By Angela Denstad Stigeler
Though salads are standard lunchbox fare year-round, they usually start appearing as the main course at the dinner table when the weather starts to warm. But if your salads always seem to hit the same notes, try giving your greens a different accent. My shrimp and mandarin salad is a surprisingly easy way to impart a little flair. Seafood, especially shrimp, is quicker to cook than a hard-boiled egg and certainly makes a salad seem more luxurious. By cooking the shrimp in an easy stir-together sauce, some pantry staples do double-duty as marinade and salad dressing, a bilingual approach to cooking to make your tongue sing. Canned mandarins—a real godsend in the seasonal gap between winter and summer fruits—lend a little sweetness, and almonds provide a nutty crunch. So next time you need a taste of Asia, try a little mandarin accent in this salad, which is sure to translate into some great flavor.
Mandarin Shrimp Salad
¼ soy sauce
¼ cup orange juice
¼ cup honey
2 tablespoons ketchup
1 tablespoon rice wine vinegar
½ teaspoon ground ginger
1 tablespoon peanut oil
1 pound medium shrimp, peeled and deveined
¼ teaspoon freshly ground black pepper
8-10 cups mixed salad greens
1 ½ cups mandarin orange segments, canned or fresh
½ cup sliced or slivered almonds, toasted
1 tablespoon snipped fresh chives, optional
In a small bowl, combine the soy sauce, orange juice, honey, ketchup, vinegar and ginger.

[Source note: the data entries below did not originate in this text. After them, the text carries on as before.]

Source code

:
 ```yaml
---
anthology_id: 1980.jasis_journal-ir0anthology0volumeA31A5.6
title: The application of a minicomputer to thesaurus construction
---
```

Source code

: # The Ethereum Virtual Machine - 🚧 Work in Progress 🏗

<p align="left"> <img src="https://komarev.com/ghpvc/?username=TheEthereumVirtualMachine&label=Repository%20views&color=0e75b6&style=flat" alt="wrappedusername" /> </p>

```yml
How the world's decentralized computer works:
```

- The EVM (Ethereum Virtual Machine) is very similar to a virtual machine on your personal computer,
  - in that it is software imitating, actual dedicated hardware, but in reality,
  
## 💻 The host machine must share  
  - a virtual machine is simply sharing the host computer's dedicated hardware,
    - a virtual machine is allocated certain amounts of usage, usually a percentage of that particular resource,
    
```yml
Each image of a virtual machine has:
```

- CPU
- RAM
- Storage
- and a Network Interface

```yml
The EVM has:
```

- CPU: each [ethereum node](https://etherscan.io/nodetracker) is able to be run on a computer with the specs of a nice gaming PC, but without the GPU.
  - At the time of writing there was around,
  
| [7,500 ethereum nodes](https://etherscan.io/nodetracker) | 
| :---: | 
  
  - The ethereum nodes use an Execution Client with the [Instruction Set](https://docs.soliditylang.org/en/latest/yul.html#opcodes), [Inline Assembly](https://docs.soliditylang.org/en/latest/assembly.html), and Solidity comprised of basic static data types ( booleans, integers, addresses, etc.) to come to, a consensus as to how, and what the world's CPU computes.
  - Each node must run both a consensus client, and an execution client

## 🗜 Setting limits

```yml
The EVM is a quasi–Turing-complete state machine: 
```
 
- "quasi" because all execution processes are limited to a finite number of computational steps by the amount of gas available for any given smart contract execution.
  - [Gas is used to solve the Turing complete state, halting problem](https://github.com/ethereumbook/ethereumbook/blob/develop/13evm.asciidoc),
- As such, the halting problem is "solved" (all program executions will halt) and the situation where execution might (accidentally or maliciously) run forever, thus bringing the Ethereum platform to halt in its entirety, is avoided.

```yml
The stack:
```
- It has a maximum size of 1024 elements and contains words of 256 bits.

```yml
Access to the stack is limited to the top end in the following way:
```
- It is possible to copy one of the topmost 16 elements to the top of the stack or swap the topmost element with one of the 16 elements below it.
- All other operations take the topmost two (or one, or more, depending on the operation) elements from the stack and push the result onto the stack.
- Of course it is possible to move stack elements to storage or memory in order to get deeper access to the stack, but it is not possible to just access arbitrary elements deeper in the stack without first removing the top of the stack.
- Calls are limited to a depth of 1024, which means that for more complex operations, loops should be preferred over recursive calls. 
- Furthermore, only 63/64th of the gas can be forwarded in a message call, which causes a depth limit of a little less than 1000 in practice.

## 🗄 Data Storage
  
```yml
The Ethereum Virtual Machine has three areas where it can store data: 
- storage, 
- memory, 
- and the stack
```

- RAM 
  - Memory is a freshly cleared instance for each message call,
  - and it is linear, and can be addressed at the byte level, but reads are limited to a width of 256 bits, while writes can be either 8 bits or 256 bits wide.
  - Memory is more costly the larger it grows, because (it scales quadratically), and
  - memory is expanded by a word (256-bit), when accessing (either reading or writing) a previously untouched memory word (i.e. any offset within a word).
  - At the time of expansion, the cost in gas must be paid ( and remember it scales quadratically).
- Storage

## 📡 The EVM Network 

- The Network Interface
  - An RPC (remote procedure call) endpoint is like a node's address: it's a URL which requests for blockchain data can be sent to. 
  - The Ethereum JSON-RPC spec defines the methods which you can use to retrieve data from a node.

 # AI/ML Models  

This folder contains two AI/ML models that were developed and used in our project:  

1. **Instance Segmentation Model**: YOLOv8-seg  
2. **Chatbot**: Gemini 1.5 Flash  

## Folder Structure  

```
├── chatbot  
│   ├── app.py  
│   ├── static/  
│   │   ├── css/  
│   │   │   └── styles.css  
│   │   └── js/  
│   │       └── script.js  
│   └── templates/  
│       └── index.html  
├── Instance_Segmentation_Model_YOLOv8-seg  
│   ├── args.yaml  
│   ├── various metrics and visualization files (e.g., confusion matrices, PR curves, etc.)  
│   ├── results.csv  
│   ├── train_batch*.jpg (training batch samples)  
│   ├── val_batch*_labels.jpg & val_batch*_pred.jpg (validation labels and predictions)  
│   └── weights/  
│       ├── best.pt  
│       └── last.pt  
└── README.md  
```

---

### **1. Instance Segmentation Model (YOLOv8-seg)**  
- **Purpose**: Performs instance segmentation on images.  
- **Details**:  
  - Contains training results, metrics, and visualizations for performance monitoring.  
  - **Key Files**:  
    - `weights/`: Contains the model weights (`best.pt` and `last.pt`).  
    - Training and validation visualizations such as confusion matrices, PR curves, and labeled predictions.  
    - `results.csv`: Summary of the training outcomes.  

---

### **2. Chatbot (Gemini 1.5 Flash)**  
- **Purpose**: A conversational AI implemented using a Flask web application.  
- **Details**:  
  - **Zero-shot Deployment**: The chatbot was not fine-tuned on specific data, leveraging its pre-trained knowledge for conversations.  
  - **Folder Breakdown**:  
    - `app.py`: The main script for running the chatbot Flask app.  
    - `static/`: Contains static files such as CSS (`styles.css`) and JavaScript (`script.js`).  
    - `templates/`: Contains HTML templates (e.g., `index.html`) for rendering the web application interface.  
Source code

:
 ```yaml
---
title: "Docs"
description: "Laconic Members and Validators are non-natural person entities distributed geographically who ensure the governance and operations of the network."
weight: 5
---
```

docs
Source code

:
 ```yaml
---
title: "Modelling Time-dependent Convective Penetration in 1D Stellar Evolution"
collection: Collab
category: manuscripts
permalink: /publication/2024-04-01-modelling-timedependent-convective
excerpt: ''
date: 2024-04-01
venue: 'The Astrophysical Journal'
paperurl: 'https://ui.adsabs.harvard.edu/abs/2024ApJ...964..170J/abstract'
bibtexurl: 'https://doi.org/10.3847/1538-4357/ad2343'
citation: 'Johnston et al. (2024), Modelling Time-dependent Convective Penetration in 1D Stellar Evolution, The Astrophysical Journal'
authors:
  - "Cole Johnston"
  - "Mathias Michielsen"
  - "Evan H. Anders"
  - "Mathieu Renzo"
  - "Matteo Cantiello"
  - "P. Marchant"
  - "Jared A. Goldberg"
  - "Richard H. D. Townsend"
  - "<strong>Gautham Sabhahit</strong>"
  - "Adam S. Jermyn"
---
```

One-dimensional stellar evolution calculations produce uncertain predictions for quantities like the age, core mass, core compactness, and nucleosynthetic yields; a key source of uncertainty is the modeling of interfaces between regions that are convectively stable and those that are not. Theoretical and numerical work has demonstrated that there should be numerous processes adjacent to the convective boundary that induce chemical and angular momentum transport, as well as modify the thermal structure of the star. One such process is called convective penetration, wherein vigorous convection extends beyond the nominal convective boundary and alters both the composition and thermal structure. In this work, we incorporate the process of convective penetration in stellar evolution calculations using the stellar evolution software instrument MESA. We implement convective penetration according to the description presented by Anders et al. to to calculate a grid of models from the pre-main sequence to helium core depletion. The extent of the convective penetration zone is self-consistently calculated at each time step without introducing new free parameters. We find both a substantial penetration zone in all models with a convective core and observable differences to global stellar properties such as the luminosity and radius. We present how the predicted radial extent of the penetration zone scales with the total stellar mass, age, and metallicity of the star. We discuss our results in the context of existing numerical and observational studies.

Heat the oil in a large skillet just until smoking. Add the shrimp, season with the black pepper and cook over high heat, just until the shrimp are opaque throughout. Add the soy sauce mixture to the skillet and continue to cook until the sauce is reduced and starting to thicken, about 5 minutes. Remove the shrimp with a slotted spoon and set aside. Continue reducing the dressing to the desired consistency; once chilled, it should have the texture of heavy cream. Pour the dressing into a small heat-proof bowl and refrigerate or, to chill it more quickly, place the bowl in an ice water bath.
When ready to serve, toss the salad greens with enough of the chilled dressing to coat and divide the salad among four dinner plates or six first course servings. Divide the orange segments and shrimp equally over the greens. Sprinkle with the almonds and chives, if using, and drizzle a little of the remaining dressing over the top.